= Internal and external links =

Hyperlinks to resources on local or remote domains

An internal link is a type of hyperlink on a web page to another page or resource, such as an image or document, on the same website or domain. It is the opposite of an external link, a link that directs a user to content that is outside its domain.

== Hyperlinks ==
Hyperlinks are considered either "external" or "internal" depending on their target or destination. Generally, a link to a page outside the same domain or website is considered external, whereas one that points at another section of the same web page or to another page of the same website or domain is considered internal. Both internal and external links allow users of the website to navigate to another web page or resource. These definitions become clouded, however, when the same organization operates multiple domains functioning as a single web experience, e.g. when a secure commerce website is used for purchasing things displayed on a non-secure website. In these cases, links that are "external" by the above definition can conceivably be classified as "internal" for some purposes. Ultimately, an internal link points to a web page or resource in the same root directory.

== Internal links ==
Similarly, seemingly "internal" links are in fact "external" for many purposes, for example in the case of linking among subdomains of a main domain, which are not operated by the same person(s).
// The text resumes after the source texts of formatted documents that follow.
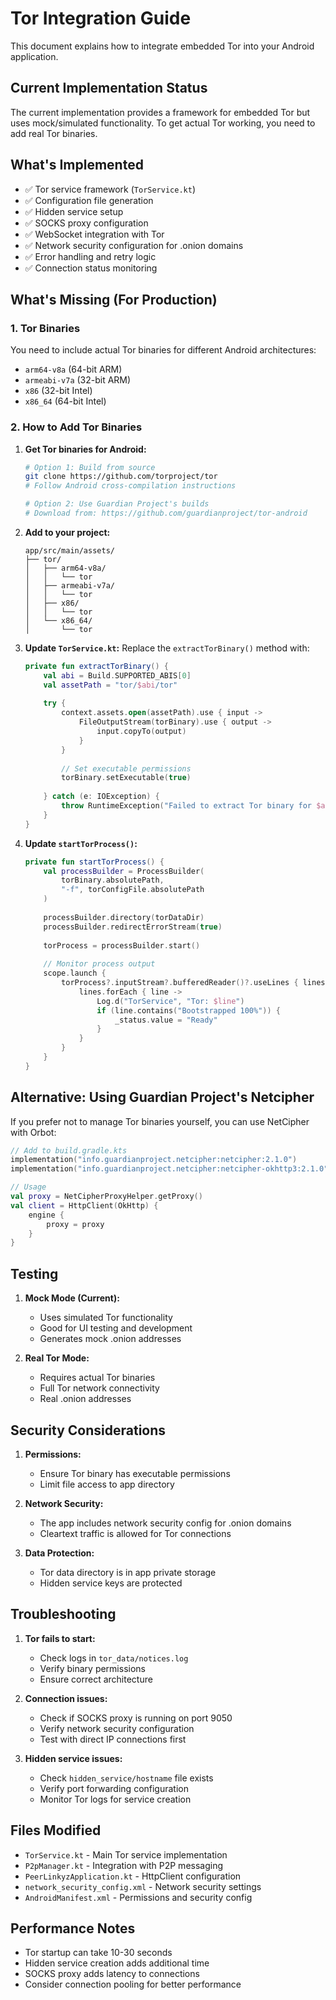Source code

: # Tor Integration Guide

This document explains how to integrate embedded Tor into your Android application.

## Current Implementation Status

The current implementation provides a framework for embedded Tor but uses mock/simulated functionality. To get actual Tor working, you need to add real Tor binaries.

## What's Implemented

- ✅ Tor service framework (`TorService.kt`)
- ✅ Configuration file generation
- ✅ Hidden service setup
- ✅ SOCKS proxy configuration
- ✅ WebSocket integration with Tor
- ✅ Network security configuration for .onion domains
- ✅ Error handling and retry logic
- ✅ Connection status monitoring

## What's Missing (For Production)

### 1. Tor Binaries
You need to include actual Tor binaries for different Android architectures:
- `arm64-v8a` (64-bit ARM)
- `armeabi-v7a` (32-bit ARM)
- `x86` (32-bit Intel)
- `x86_64` (64-bit Intel)

### 2. How to Add Tor Binaries

1. **Get Tor binaries for Android:**
   ```bash
   # Option 1: Build from source
   git clone https://github.com/torproject/tor
   # Follow Android cross-compilation instructions
   
   # Option 2: Use Guardian Project's builds
   # Download from: https://github.com/guardianproject/tor-android
   ```

2. **Add to your project:**
   ```
   app/src/main/assets/
   ├── tor/
   │   ├── arm64-v8a/
   │   │   └── tor
   │   ├── armeabi-v7a/
   │   │   └── tor
   │   ├── x86/
   │   │   └── tor
   │   └── x86_64/
   │       └── tor
   ```

3. **Update `TorService.kt`:**
   Replace the `extractTorBinary()` method with:
   ```kotlin
   private fun extractTorBinary() {
       val abi = Build.SUPPORTED_ABIS[0]
       val assetPath = "tor/$abi/tor"
       
       try {
           context.assets.open(assetPath).use { input ->
               FileOutputStream(torBinary).use { output ->
                   input.copyTo(output)
               }
           }
           
           // Set executable permissions
           torBinary.setExecutable(true)
           
       } catch (e: IOException) {
           throw RuntimeException("Failed to extract Tor binary for $abi", e)
       }
   }
   ```

4. **Update `startTorProcess()`:**
   ```kotlin
   private fun startTorProcess() {
       val processBuilder = ProcessBuilder(
           torBinary.absolutePath,
           "-f", torConfigFile.absolutePath
       )
       
       processBuilder.directory(torDataDir)
       processBuilder.redirectErrorStream(true)
       
       torProcess = processBuilder.start()
       
       // Monitor process output
       scope.launch {
           torProcess?.inputStream?.bufferedReader()?.useLines { lines ->
               lines.forEach { line ->
                   Log.d("TorService", "Tor: $line")
                   if (line.contains("Bootstrapped 100%")) {
                       _status.value = "Ready"
                   }
               }
           }
       }
   }
   ```

## Alternative: Using Guardian Project's Netcipher

If you prefer not to manage Tor binaries yourself, you can use NetCipher with Orbot:

```kotlin
// Add to build.gradle.kts
implementation("info.guardianproject.netcipher:netcipher:2.1.0")
implementation("info.guardianproject.netcipher:netcipher-okhttp3:2.1.0")

// Usage
val proxy = NetCipherProxyHelper.getProxy()
val client = HttpClient(OkHttp) {
    engine {
        proxy = proxy
    }
}
```

## Testing

1. **Mock Mode (Current):**
   - Uses simulated Tor functionality
   - Good for UI testing and development
   - Generates mock .onion addresses

2. **Real Tor Mode:**
   - Requires actual Tor binaries
   - Full Tor network connectivity
   - Real .onion addresses

## Security Considerations

1. **Permissions:**
   - Ensure Tor binary has executable permissions
   - Limit file access to app directory

2. **Network Security:**
   - The app includes network security config for .onion domains
   - Cleartext traffic is allowed for Tor connections

3. **Data Protection:**
   - Tor data directory is in app private storage
   - Hidden service keys are protected

## Troubleshooting

1. **Tor fails to start:**
   - Check logs in `tor_data/notices.log`
   - Verify binary permissions
   - Ensure correct architecture

2. **Connection issues:**
   - Check if SOCKS proxy is running on port 9050
   - Verify network security configuration
   - Test with direct IP connections first

3. **Hidden service issues:**
   - Check `hidden_service/hostname` file exists
   - Verify port forwarding configuration
   - Monitor Tor logs for service creation

## Files Modified

- `TorService.kt` - Main Tor service implementation
- `P2pManager.kt` - Integration with P2P messaging
- `PeerLinkyzApplication.kt` - HttpClient configuration
- `network_security_config.xml` - Network security settings
- `AndroidManifest.xml` - Permissions and security config

## Performance Notes

- Tor startup can take 10-30 seconds
- Hidden service creation adds additional time
- SOCKS proxy adds latency to connections
- Consider connection pooling for better performance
For example, a blogging platform, such as WordPress, Blogger or Tumblr host thousands of different blogs on subdomains, which are entirely unrelated and the authors of which are generally unknown to each other with no control over the links outside their own subdomain or blog. In these contexts one might view a link as "internal" only if it linked within the same blog, not to other blogs within the same domain.

== Usages ==
The existence of internal links are used in websites in order to navigate to multiple pages under a domain, making them a requirement if a website were to have more than one page (unless that page is meant to be inaccessible to the average visitor). Internal links are also commonly used by web crawlers (e.g. for indexing a website for a search engine).